1

In a book Intepretable Machine Learning by Christoph Molnar there is a following passage:

https://christophm.github.io/interpretable-ml-book/limo.html#example

I don’t understand how can we talk about a standard error of the estimated coefficient. I understand standard error as standard deviation of a given sample o values. However, when we are talking about a given weight of a linear model there is no sample, or rather the sample consists of just one value - the estimated weight, so the standard error would be 0. What am I missing?
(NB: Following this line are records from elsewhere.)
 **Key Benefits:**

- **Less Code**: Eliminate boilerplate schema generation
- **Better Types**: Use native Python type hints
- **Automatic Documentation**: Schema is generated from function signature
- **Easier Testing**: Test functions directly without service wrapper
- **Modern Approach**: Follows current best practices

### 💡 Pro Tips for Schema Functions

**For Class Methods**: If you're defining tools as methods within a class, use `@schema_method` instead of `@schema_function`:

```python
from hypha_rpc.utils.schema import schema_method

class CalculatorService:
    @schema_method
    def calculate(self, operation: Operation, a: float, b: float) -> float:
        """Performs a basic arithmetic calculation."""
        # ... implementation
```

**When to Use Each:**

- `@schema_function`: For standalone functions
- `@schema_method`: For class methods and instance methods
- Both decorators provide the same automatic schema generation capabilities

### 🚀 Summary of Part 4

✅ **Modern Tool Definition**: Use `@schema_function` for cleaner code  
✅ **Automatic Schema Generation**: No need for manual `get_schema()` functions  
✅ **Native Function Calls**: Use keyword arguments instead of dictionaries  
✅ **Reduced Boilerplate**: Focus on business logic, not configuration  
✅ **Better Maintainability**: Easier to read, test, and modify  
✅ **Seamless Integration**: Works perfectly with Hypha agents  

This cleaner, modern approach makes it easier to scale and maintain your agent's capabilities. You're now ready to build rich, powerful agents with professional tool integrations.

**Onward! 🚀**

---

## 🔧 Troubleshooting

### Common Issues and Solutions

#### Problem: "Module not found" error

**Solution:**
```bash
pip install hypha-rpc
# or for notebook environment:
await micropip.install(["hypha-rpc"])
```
Link to the book: https://christophm.github.io/interpretable-ml-book/limo.html#example

czypsu
  • 111

2 Answers2

2

The standard error comes from a thought experiment. Say we drew not one but many samples of $N$ persons from a population, and in each of these samples we estimated the same regression model. We could estimate the parameter or weight of a given explanatory/right-hand-side/indepedent/$x$-variable in each sample and store those. This (hypothetical) collection of weights is the sampling distribution for that parameter, and the standard deviation of that sampling distribution is what we call the standard error.

Maarten Buis
  • 21,005
0

To complete the answer by @MaartenBuis,

Standard deviation is the measure of variability of a sample with individual values (observations).

Standard error is the measure of variability of a sample statistic (for example : mean, proportion, odds ratio, incidence rate or regression coefficient)

So, we can talk about a standard error of an estimated coefficient. Say $S_0$ is the sample you used to get the estimated coefficient. Then you take multiple such samples $S_1,S_2,...,S_n$ and generate an estimated coefficient in each sample. So here ultimately we have a sample made of estimated coefficients (each observation in the sample now is an estimated coefficient). And the standard deviation of this sampling distribution is called standard error.